(Rendered images with source text)
[Start of section]

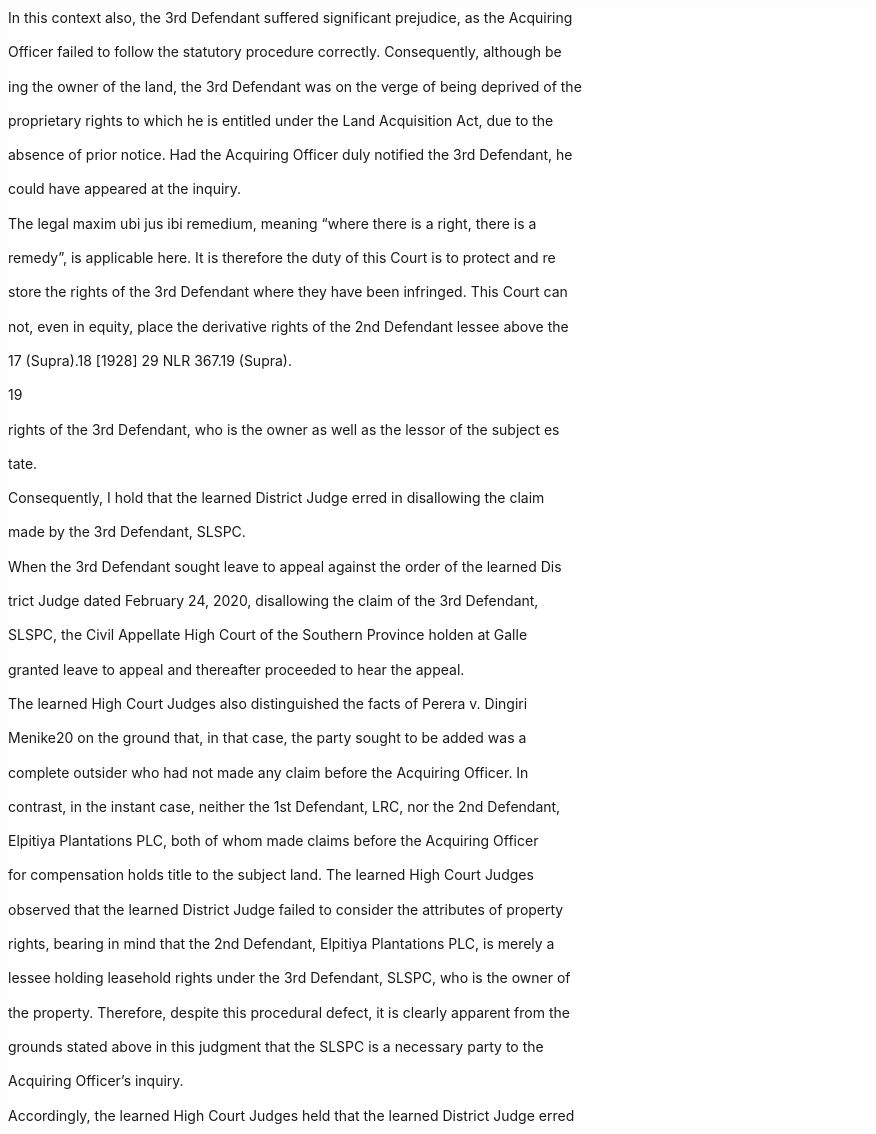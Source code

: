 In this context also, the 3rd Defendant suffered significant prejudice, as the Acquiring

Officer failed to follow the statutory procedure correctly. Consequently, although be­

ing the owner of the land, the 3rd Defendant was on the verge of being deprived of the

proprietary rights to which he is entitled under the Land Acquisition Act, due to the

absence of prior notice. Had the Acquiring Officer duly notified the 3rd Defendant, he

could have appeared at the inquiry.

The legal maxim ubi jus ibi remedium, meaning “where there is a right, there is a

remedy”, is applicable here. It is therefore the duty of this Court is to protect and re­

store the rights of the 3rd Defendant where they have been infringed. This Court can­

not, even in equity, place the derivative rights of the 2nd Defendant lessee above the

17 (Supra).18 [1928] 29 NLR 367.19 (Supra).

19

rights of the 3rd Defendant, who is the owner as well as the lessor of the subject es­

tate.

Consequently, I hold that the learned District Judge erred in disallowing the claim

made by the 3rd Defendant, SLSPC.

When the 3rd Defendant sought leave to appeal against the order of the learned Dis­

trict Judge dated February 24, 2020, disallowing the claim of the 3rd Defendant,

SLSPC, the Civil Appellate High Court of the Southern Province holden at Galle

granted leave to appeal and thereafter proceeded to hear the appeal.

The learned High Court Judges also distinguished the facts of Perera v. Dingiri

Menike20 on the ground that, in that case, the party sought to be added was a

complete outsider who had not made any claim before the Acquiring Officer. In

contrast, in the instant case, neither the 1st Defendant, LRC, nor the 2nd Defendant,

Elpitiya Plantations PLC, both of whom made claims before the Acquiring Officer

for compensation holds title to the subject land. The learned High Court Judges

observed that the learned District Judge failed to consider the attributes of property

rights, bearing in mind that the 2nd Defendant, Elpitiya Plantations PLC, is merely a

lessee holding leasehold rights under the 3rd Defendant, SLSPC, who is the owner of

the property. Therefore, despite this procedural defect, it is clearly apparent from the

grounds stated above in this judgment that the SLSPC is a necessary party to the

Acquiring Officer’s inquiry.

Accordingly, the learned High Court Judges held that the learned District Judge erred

[End of section]

What you need to do: Copy exactly, and only, the lines from the first entry through the line holding "granted leave to", both ends included, leaving out every picture.

Written solution:
Source code

: In this context also, the 3rd Defendant suffered significant prejudice, as the Acquiring

Officer failed to follow the statutory procedure correctly. Consequently, although be­

ing the owner of the land, the 3rd Defendant was on the verge of being deprived of the

proprietary rights to which he is entitled under the Land Acquisition Act, due to the

absence of prior notice. Had the Acquiring Officer duly notified the 3rd Defendant, he

could have appeared at the inquiry.

The legal maxim ubi jus ibi remedium, meaning “where there is a right, there is a

remedy”, is applicable here. It is therefore the duty of this Court is to protect and re­

store the rights of the 3rd Defendant where they have been infringed. This Court can­

not, even in equity, place the derivative rights of the 2nd Defendant lessee above the

17 (Supra).18 [1928] 29 NLR 367.19 (Supra).

19

rights of the 3rd Defendant, who is the owner as well as the lessor of the subject es­

tate.

Consequently, I hold that the learned District Judge erred in disallowing the claim

made by the 3rd Defendant, SLSPC.

When the 3rd Defendant sought leave to appeal against the order of the learned Dis­

trict Judge dated February 24, 2020, disallowing the claim of the 3rd Defendant,

SLSPC, the Civil Appellate High Court of the Southern Province holden at Galle

granted leave to appeal and thereafter proceeded to hear the appeal.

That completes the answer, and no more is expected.